#### Action item
Start at the line in the entries below that contains "exists but is", stop at the line that contains "A data flow", and output exactly the lines in that span, both ends included.

#### Source records
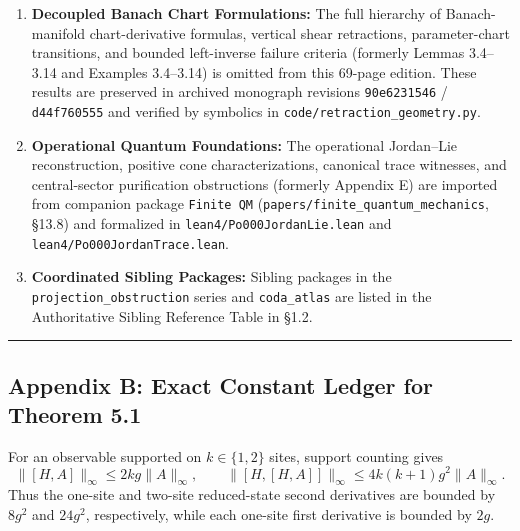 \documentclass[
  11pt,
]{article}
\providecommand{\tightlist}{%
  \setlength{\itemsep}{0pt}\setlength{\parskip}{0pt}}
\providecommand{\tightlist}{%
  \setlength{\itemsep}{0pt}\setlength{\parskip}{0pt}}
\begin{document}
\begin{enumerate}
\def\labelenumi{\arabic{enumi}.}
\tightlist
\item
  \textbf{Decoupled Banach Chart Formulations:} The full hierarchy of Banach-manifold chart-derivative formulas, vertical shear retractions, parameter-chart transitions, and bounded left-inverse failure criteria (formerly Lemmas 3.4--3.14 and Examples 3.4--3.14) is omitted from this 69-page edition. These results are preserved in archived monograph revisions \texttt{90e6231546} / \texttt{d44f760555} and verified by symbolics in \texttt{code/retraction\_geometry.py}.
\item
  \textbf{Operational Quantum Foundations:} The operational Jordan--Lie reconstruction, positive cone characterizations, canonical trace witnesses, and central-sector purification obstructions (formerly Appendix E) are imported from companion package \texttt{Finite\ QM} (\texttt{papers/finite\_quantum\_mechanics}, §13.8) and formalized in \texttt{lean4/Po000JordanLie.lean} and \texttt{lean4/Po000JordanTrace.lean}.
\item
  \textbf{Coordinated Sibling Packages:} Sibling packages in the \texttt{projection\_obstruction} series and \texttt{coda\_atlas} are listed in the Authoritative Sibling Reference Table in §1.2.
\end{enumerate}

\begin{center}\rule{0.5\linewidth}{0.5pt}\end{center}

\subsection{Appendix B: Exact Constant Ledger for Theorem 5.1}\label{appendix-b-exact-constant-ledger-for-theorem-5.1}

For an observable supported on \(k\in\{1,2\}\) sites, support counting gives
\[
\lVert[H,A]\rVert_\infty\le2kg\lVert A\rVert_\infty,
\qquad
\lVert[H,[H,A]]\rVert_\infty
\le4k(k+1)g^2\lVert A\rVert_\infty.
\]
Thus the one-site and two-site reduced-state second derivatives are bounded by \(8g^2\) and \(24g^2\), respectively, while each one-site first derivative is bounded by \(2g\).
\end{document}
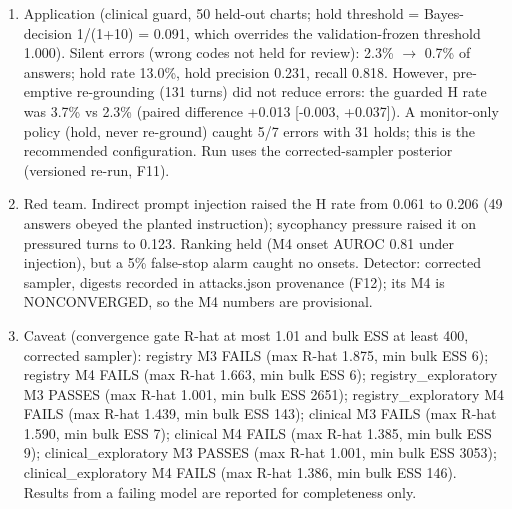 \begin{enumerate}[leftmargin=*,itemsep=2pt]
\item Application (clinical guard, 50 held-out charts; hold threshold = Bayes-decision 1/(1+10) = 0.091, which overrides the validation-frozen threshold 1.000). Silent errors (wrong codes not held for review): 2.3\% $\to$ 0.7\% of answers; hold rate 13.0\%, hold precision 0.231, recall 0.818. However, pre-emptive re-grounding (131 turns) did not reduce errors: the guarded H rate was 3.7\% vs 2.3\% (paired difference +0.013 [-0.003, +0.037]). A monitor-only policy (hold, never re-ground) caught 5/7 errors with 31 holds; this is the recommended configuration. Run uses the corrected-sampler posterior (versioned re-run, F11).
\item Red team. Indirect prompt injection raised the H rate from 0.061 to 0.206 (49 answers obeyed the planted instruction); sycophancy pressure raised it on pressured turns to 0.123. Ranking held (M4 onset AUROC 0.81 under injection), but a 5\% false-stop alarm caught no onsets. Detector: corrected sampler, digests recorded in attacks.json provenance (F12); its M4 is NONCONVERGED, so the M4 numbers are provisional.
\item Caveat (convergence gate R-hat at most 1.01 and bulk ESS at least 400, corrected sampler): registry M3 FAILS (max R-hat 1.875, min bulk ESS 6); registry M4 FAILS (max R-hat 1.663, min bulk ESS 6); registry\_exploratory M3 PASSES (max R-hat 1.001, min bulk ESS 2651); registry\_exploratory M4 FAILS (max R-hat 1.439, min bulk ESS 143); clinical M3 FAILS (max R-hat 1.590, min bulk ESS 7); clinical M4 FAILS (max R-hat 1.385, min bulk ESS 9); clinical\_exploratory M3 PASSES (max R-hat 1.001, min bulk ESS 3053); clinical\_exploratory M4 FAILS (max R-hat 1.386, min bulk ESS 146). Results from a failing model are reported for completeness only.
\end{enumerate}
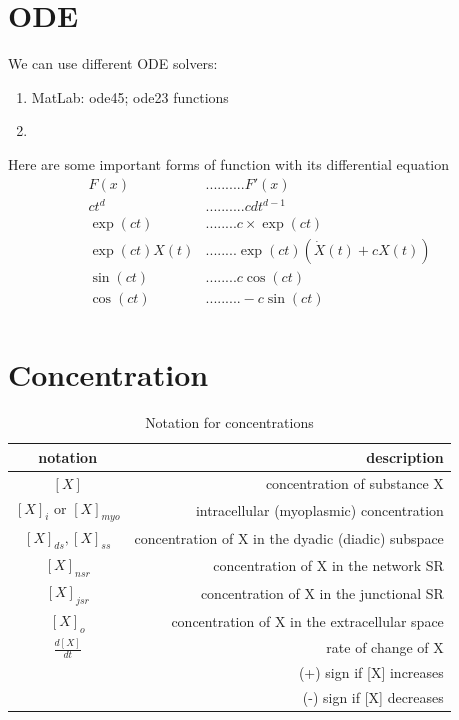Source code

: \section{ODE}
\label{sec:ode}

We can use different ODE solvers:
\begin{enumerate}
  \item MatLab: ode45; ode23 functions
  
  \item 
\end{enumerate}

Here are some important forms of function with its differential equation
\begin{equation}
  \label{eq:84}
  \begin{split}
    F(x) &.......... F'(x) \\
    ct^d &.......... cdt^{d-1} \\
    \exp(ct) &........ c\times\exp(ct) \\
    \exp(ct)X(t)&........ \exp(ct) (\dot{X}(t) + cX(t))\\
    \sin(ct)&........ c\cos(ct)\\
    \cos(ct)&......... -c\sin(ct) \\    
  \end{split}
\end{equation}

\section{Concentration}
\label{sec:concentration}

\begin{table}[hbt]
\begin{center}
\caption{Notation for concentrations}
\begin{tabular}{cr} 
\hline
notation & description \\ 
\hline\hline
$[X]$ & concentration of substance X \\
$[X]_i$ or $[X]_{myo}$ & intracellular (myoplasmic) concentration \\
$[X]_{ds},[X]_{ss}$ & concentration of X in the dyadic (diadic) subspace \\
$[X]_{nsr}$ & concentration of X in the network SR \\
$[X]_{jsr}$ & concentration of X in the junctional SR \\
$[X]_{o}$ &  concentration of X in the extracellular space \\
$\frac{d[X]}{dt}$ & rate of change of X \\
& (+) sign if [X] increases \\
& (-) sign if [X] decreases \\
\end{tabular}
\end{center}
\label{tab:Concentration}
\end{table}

---

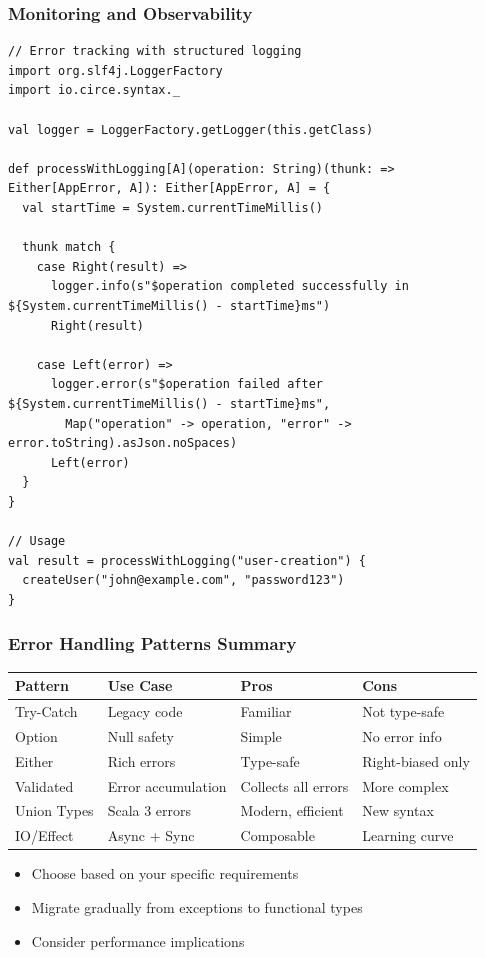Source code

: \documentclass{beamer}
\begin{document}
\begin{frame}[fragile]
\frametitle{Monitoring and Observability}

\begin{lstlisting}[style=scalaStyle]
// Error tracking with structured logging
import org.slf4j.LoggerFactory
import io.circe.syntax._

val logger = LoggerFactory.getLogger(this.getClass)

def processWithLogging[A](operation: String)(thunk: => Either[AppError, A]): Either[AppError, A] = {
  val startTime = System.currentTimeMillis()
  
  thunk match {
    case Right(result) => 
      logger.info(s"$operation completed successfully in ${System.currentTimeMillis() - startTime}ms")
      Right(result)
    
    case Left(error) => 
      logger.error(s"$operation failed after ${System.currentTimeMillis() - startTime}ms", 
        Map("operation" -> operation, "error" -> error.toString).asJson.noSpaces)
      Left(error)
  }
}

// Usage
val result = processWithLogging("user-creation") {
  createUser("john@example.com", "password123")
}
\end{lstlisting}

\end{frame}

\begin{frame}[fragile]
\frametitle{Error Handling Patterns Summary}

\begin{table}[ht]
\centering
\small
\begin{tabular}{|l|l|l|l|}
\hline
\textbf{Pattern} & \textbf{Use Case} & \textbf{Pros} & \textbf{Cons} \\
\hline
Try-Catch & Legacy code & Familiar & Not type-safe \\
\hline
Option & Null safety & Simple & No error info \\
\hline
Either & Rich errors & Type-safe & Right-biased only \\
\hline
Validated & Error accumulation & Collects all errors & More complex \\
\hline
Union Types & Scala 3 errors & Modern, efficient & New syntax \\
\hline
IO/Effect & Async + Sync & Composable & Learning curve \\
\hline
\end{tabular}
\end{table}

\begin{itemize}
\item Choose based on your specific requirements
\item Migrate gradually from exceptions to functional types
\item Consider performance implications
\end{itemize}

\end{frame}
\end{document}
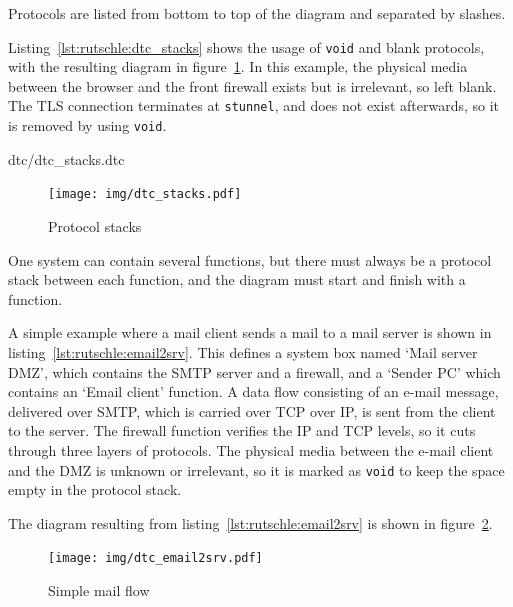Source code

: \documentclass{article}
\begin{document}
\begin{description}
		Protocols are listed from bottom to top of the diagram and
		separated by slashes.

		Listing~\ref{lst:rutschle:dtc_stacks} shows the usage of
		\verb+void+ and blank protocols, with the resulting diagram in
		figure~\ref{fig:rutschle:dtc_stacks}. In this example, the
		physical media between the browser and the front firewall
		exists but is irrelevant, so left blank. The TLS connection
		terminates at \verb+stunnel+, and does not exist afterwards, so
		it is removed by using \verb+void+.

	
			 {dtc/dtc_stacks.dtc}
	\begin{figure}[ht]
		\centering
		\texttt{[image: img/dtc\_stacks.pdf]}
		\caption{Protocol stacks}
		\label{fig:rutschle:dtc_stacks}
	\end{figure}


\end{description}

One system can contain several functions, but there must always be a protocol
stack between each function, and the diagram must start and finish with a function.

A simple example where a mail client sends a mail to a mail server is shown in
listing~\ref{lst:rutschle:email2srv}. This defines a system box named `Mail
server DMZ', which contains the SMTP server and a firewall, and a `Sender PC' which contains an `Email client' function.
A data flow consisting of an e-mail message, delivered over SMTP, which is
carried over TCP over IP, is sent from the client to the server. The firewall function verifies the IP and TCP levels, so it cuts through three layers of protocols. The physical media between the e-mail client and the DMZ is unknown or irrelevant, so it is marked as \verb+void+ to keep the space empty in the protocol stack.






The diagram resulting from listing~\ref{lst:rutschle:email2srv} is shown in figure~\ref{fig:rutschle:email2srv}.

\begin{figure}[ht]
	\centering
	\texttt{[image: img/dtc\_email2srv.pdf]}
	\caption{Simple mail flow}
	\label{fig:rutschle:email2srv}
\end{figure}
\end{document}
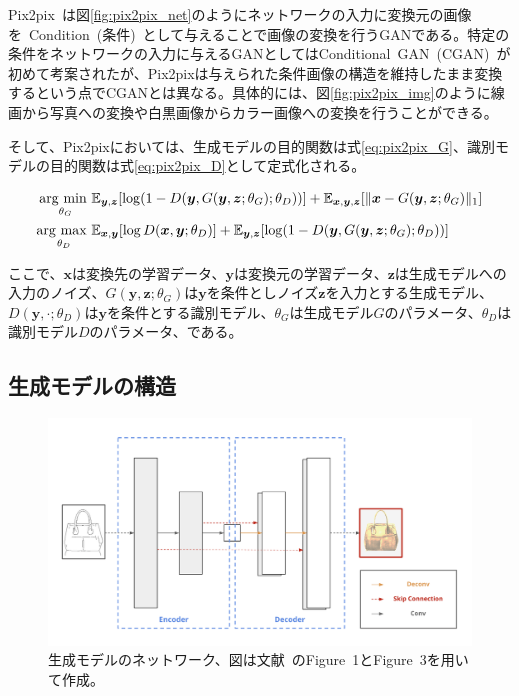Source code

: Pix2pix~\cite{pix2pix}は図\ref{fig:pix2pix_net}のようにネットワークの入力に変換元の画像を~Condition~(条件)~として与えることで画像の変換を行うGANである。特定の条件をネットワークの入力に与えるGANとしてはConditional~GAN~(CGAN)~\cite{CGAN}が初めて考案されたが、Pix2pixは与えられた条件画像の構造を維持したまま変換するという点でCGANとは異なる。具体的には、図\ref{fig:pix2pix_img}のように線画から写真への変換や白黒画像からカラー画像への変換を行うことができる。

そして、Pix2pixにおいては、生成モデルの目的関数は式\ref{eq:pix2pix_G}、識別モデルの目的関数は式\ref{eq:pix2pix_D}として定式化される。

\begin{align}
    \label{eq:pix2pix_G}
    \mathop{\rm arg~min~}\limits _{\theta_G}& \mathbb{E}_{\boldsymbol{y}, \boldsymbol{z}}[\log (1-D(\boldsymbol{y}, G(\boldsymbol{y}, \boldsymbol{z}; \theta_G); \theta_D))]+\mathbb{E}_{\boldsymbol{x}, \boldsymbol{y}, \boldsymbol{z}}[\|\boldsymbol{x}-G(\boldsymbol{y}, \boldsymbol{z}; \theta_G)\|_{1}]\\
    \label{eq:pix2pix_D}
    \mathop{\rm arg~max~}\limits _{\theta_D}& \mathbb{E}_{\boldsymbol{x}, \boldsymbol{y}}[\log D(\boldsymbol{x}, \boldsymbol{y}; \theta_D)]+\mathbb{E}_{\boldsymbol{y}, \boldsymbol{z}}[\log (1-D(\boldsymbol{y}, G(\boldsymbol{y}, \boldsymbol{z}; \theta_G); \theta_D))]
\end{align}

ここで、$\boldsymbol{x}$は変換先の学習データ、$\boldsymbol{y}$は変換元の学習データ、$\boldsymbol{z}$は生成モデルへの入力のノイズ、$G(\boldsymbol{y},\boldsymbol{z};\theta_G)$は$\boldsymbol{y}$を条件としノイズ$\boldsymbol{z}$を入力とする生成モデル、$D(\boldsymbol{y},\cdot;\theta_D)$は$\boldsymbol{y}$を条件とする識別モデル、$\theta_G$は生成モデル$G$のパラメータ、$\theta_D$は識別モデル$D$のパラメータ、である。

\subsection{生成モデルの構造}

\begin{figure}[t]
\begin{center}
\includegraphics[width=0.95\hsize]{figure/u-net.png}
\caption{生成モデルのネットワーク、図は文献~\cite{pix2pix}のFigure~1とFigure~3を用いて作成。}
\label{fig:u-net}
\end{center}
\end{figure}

#### Reply
		exists but is irrelevant, so left blank. The TLS connection
		terminates at \verb+stunnel+, and does not exist afterwards, so
		it is removed by using \verb+void+.

	
			 {dtc/dtc_stacks.dtc}
	\begin{figure}[ht]
		\centering
		\texttt{[image: img/dtc\_stacks.pdf]}
		\caption{Protocol stacks}
		\label{fig:rutschle:dtc_stacks}
	\end{figure}


\end{description}

One system can contain several functions, but there must always be a protocol
stack between each function, and the diagram must start and finish with a function.

A simple example where a mail client sends a mail to a mail server is shown in
listing~\ref{lst:rutschle:email2srv}. This defines a system box named `Mail
server DMZ', which contains the SMTP server and a firewall, and a `Sender PC' which contains an `Email client' function.
A data flow consisting of an e-mail message, delivered over SMTP, which is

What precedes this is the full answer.